The Fly possesses a rich cultural and scientific history. Because of 19th-century educational trends and Dickinson’s intellectually curious nature, readers can safely assume she had a passing knowledge of the symbolic weight behind her decision to use a fly.

In Western symbiotics and mythologies, the Fly frequently represents dread, panic, suffering, and malice. Dickinson, who read and re-read the King James Bible, would have been familiar with both the plague of flies on the Egyptians in Exodus and the demonic Lord of the Flies Beelzebub. Premodern creators called upon these connections in both visual art and theater.
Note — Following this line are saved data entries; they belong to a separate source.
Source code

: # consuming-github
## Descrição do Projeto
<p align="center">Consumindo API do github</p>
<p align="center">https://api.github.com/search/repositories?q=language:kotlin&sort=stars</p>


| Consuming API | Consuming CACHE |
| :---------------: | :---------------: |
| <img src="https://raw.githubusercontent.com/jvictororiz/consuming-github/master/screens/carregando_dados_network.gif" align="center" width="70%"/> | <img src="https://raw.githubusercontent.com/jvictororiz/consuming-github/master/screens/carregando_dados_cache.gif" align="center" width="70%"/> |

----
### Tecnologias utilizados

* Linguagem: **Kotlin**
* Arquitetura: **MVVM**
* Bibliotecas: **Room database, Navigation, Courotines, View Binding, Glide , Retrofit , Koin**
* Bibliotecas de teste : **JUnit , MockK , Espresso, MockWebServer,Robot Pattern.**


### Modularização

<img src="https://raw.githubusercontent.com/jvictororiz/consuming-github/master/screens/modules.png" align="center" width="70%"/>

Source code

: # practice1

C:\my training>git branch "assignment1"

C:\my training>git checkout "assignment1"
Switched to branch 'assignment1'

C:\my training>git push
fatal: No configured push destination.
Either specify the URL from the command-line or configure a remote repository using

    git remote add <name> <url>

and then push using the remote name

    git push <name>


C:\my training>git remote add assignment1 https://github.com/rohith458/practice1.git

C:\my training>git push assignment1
Shakespeare, calling it a breese, showed that the Fly’s small, annoying bites intensify over time, halting progress and stymying plans. In Troilus and Cressida, the character of Nestor says a herd of cows receives more damage from flies than from large predators like tigers. Shakespeare echoes and elevates this annoyance in Antony and Cleopatra when Cleopatra’s navy retreats like “the breese upon her, like a cow in June” (Miller, David. “SHAKESPEAREAN ENTOMOLOGY.” TUATARA, vol. 1, no. 2, May 1948, pp. 11-12). In these lines, the Fly transfigures into a force of termination and misfortune. Its appearance disrupts and disturbs. Readers can trace the image of flies as harbingers of suffering back as far as ancient Greece.